- **Exercise requirements**: The entries below hold a line with "Agora habilite o" and a line with "git read-tree -mu HEAD". Return those lines and all that lie between them, exactly and only.

- **Data**:
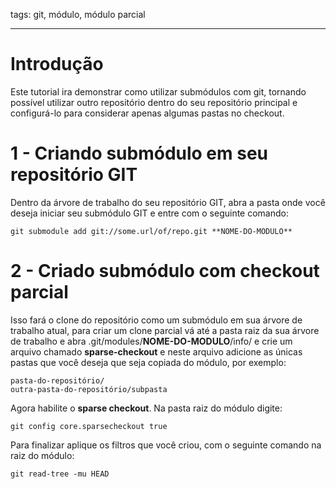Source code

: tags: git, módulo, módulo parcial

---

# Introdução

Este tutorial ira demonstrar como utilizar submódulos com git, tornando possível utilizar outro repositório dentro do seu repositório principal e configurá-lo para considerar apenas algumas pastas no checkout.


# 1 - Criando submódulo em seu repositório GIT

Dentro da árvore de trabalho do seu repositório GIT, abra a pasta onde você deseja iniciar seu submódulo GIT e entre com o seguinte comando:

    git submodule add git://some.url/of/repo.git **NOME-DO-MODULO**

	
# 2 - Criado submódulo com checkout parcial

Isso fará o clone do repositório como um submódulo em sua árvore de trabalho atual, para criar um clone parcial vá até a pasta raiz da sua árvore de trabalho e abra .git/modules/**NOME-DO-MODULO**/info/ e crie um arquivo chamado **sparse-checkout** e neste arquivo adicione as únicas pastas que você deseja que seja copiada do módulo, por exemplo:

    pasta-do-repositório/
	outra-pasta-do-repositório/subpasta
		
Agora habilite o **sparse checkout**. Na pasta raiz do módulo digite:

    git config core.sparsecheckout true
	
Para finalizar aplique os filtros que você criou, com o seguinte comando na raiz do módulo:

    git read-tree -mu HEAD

* * *

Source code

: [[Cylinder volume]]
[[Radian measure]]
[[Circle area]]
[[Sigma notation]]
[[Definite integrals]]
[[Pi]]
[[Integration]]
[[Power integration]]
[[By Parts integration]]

- **Problem solution**:
Agora habilite o **sparse checkout**. Na pasta raiz do módulo digite:

    git config core.sparsecheckout true
	
Para finalizar aplique os filtros que você criou, com o seguinte comando na raiz do módulo:

    git read-tree -mu HEAD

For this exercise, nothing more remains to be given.